A finales de 1938 viajó a París y a Roma para entrevistarse con el cardenal Vidal e informar a la secretaría de Estado del Vaticano de la situación religiosa de Cataluña. Llevó también una carta del ministro Álvarez del Vayo al cardenal Pacelli, que garantizaba la libertad religiosa y proponía la normalización de relaciones diplomáticas, pero se trataba de una clara maniobra propagandista de un gobierno agonizante que buscaba subsistencia en el extranjero, cuando el final de la guerra era cada vez más inminente. Cuando el Ejército “nacional” entró en Tarragona, Rial quedó detenido durante algunos días por las autoridades militares, pero fue puesto inmediatamente en libertad y después continuó ejerciendo de vicario general del cardenal exiliado, al que la Santa Sede nunca quiso quitar el título de arzobispo de Tarragona, a pesar de las presiones del nuevo régimen.
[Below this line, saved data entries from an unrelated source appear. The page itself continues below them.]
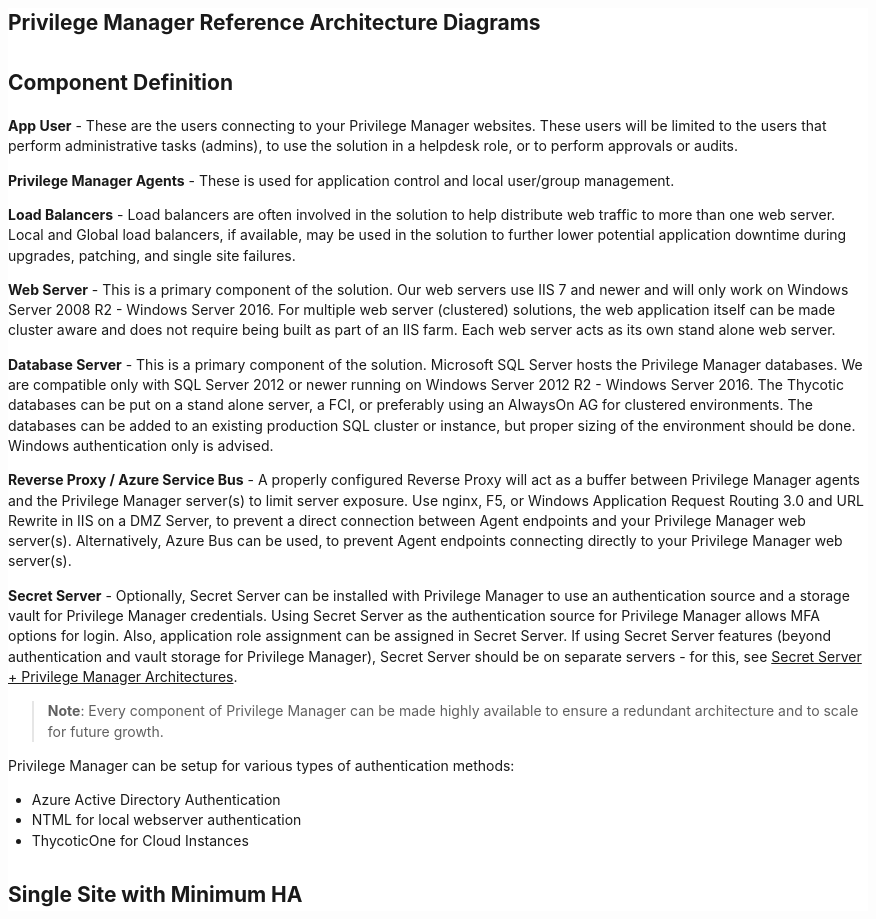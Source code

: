 [title]: # (Architecture Diagrams)
[tags]: # (setup planning)
[priority]: # (20)
## Privilege Manager Reference Architecture Diagrams

## Component Definition

__App User__ - These are the users connecting to your Privilege Manager websites. These users will be limited to the users that perform administrative tasks (admins), to use the solution in a helpdesk role, or to perform approvals or audits.

__Privilege Manager Agents__ - These is used for application control and local user/group management.

__Load Balancers__ - Load balancers are often involved in the solution to help distribute web traffic to more than one web server. Local and Global load balancers, if available, may be used in the solution to further lower potential application downtime during upgrades, patching, and single site failures.

__Web Server__ - This is a primary component of the solution. Our web servers use IIS 7 and newer and will only work on Windows Server 2008 R2 - Windows Server 2016. For multiple web server (clustered) solutions, the web application itself can be made cluster aware and does not require being built as part of an IIS farm. Each web server acts as its own stand alone web server.

__Database Server__ - This is a primary component of the solution. Microsoft SQL Server hosts the Privilege Manager databases. We are compatible only with SQL Server 2012 or newer running on Windows Server 2012 R2 - Windows Server 2016. The Thycotic databases can be put on a stand alone server, a FCI, or preferably using an AlwaysOn AG for clustered environments. The databases can be added to an existing production SQL cluster or instance, but proper sizing of the environment should be done. Windows authentication only is advised.

__Reverse Proxy / Azure Service Bus__ - A properly configured Reverse Proxy will act as a buffer between Privilege Manager agents and the Privilege Manager server(s) to limit server exposure. Use nginx, F5, or Windows Application Request Routing 3.0 and URL Rewrite in IIS on a DMZ Server, to prevent a direct connection between Agent endpoints and your Privilege Manager web server(s). Alternatively, Azure Bus can be used, to prevent Agent endpoints connecting directly to your Privilege Manager web server(s).

__Secret Server__ - Optionally, Secret Server can be installed with Privilege Manager to use an authentication source and a storage vault for Privilege Manager credentials. Using Secret Server as the authentication source for Privilege Manager allows MFA options for login. Also, application role assignment can be assigned in Secret Server. If using Secret Server features (beyond authentication and vault storage for Privilege Manager), Secret Server should be on separate servers - for this, see [Secret Server + Privilege Manager Architectures](pm-ss-integration.md).

>**Note**:
>Every component of Privilege Manager can be made highly available to ensure a redundant architecture and to scale for future growth.

Privilege Manager can be setup for various types of authentication methods: 

* Azure Active Directory Authentication
* NTML for local webserver authentication
* ThycoticOne for Cloud Instances

## Single Site with Minimum HA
El 19 de enero de 1939 Rial se apresuró a escribirle al cardenal Pacelli —que apenas un mes y medio más tarde sería elegido papa con el nombre de Pío XII— en estos términos: “Gracias al Señor esta ciudad y archidiócesis han sido felizmente liberadas por el glorioso Ejército español, y ha renacido a nueva vida religiosa, patriótica y social, con el intenso entusiasmo de todo el pueblo”. En 1952 Franco concedió a Rial la encomienda de la Orden de Alfonso X el Sabio, cuyas insignias le fueron ofrecidas por el Consejo Provincial de Falange. Cuando murió Vidal, Franco envío un escueto telegrama de condolencia difundido por la prensa nacional. Sus restos mortales fueron enterrados en la Catedral de Tarragona en 1978.

 

Obras de ~: Església i Estat durant la Segona República Espanyola, 1931-1936, ed. de M. Batllori y V. M. Arbeloa, Montserrat, Publicacions de l’Abadia de Montserrat, 1971-1991.

 

Bibl.: R. Muntanyola, Vidal i Barraquer, cardenal de la Pau, Barcelona, Estela, 1969; J. M. Cuenca, “Vidal y Barraquer, Francisco”, en Q. Aldea Vaquero, T. Marín Martínez y J. Vives Gatell (dirs.), Diccionario de Historia Eclesiástica de España, vol. IV, Madrid, Consejo Superior de Investigaciones Científicas, Instituto Enrique Flórez, 1975, págs. 2755-2756; R. Comas, Isidro Gomá-Francesc Vidal i Barraquer. Dos visiones antagónicas de la Iglesia española de 1939, Salamanca, Sígueme, 1977; Vidal i Barraquer: sintesi biográfica, Barcelona, Publicacions de l’Abadía de Montserrat, 1977; V. Cárcel Ortí. La persecución religiosa en España durante la Segunda República (1931-1939), Madrid, Rialp, 1990, págs. 134-139, 282-284, 331-333; “Benedicto XV y los obispos españoles. Los nombramientos episcopales en España desde 1914 hasta 1922”, en Archivum Historiae Pontificiae, 29 (1991), págs. 197-254; J. Raventós i Giralt, Francesc Vidal i Barraquer, Barcelona, Labor, 1993; H. Raguer, Salvador Rial, vicari del cardenal de la Pau, Barcelona, Publicacions de l’Abadia de Montserrat, 1993; F. A. Picas, Les llágrimes del Cardenal Vidal i Barraquer: una biografía inédita, Barcelona, La Formiga d’Or, 1994; V. Cárcel Ortí, Actas de las Conferencias de Metropolitanos Españoles (1921-1965), Madrid, Biblioteca de Autores Cristianos, 1994; J. M.ª Tarragona, Vidal i Barraquer: de la República al Franquisme, Barcelona, Columna, 1998; V. Cárcel Ortí, La gran persecución. España 1931-1939. Historia de cómo intentaron aniquilar a la Iglesia católica, Barcelona, Planeta, 2000, págs. 140-316; Z. Pieta, Hierarchia catholica, vol. IX, Padua, Il Messaggero di S. Antonio, 2002, págs. 18, 19, 24, 27, 120, 293, 357; V. Cárcel Ortí, La Iglesia y la Transición española, Valencia, Edicep, 2003, págs. 29-32.